DPM 2016 Modern Backup Storage and Deduplication performance issue

Modern Backup Storage and Deduplication

One of the great features of Hyper-V in combination with a virtual DPM server was the ability to use deduplication. On the Hyper-V host you have a volume which is enabled for dedup where you place your .vhdx files on that serves as backup storage for the virtual DPM server. This way you can safe a lot of disk space.

Since DPM 2016 you can use Modern Backup Storage (MBS). With MBS you can use Storage Spaces to create a volume with shares that you present to DPM. Now I hear you thinking hey, we can enable Dedup on that volume and let DPM backup data to that volume and it get’s deduped so we can use a physical machine to… Unfortunately not, because MBS requires ReFS as file system on the disk, Dedup is ruled out because it is not yet supported and not available on ReFS volumes.

So we still need a physical Hyper-V host with an NTFS volume for the .vhdx files with dedup enabled. In the VM we create the storage space with a virtual disk and a ReFS volume and you are ready to cruise with your DPM server.

The setup

So the situation above also discribes the setup a bit. In short we have a physical host that has storage for the virtual DPM server. In this case it was a disk enclosure attached to the host with several SATA disks that we added to a storage space. On top of the storage space a mirrored volume was created to place the backup .vhdx files on. The host takes care of the deduplication of the backup data inside the .VHDX files. The vm takes care of the Storage Space and DPM.

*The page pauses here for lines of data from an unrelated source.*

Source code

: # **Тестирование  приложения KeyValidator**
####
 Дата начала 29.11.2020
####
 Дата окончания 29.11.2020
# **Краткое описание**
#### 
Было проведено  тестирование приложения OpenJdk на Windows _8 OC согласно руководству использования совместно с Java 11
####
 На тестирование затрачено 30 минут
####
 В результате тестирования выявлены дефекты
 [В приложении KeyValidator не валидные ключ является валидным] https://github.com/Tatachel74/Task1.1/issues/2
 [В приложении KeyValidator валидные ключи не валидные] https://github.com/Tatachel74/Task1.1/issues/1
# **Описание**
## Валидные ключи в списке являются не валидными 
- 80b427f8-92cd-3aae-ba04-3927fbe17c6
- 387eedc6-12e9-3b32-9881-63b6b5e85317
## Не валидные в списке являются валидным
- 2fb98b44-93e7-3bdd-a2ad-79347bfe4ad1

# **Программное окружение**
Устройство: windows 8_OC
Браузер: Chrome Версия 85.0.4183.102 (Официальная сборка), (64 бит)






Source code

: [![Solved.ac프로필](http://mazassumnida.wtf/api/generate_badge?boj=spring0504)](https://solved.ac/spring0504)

The physical host has to take care of some dedub jobs like optimizing, garbage collection and scrubbing. These jobs cost a big amount of IO and a large amount of memory. In this case the physical host did not have a large amount of memory in spare. The DPM VM was take about 10GB of memory were the physical box only had 16GB. So there was 6GB left for the Hyper-V host itself and the Deduplication process.

The problem

The customer demanded a pretty heavy backup schedule were about 400 resources (databases, exchange and file shares) were synced every hour. Because of this there is no gab of low I/O or idle environment for dedub to do his magic and things started to get nasty. Dedub jobs started to get backlogs and were running during backup so backups and dedub were take all I/O and the underling hardware was not able to keep up. Then the memory on the host was at 99%. And the VM was using 10gb and the dedup process 5+ Gig so there is no room for the dedup process to increase in memory to increase in speed.

Because the VM is unaware of the underlying hardware the VM was receiving time outs on the disks (because there was no I/O left on the actual hardware) so it was thinking there are problems with the disks. DPM default behaviour is that it checks for disks error’s and if a disk receives to much error’s and appears unhealthy it takes the disk offline to prevent corruption on the backup disk.

Conclusion

So DPM 2016 with Deduplication and MBS gives you a big efficiency advantage on capacity but it’s very imported to make sure the deduplication jobs don’t run together with the DPM Jobs. If things start to overlap consider adding a couple of SSD’s to the storage space on the host, or disable deduplication jobs and manually schedule the jobs for Deduplication optimization. Because running DPM jobs and Deduplication jobs at the same time on hardware that is not able to keep up wil result in I/O Errors and disks going offline.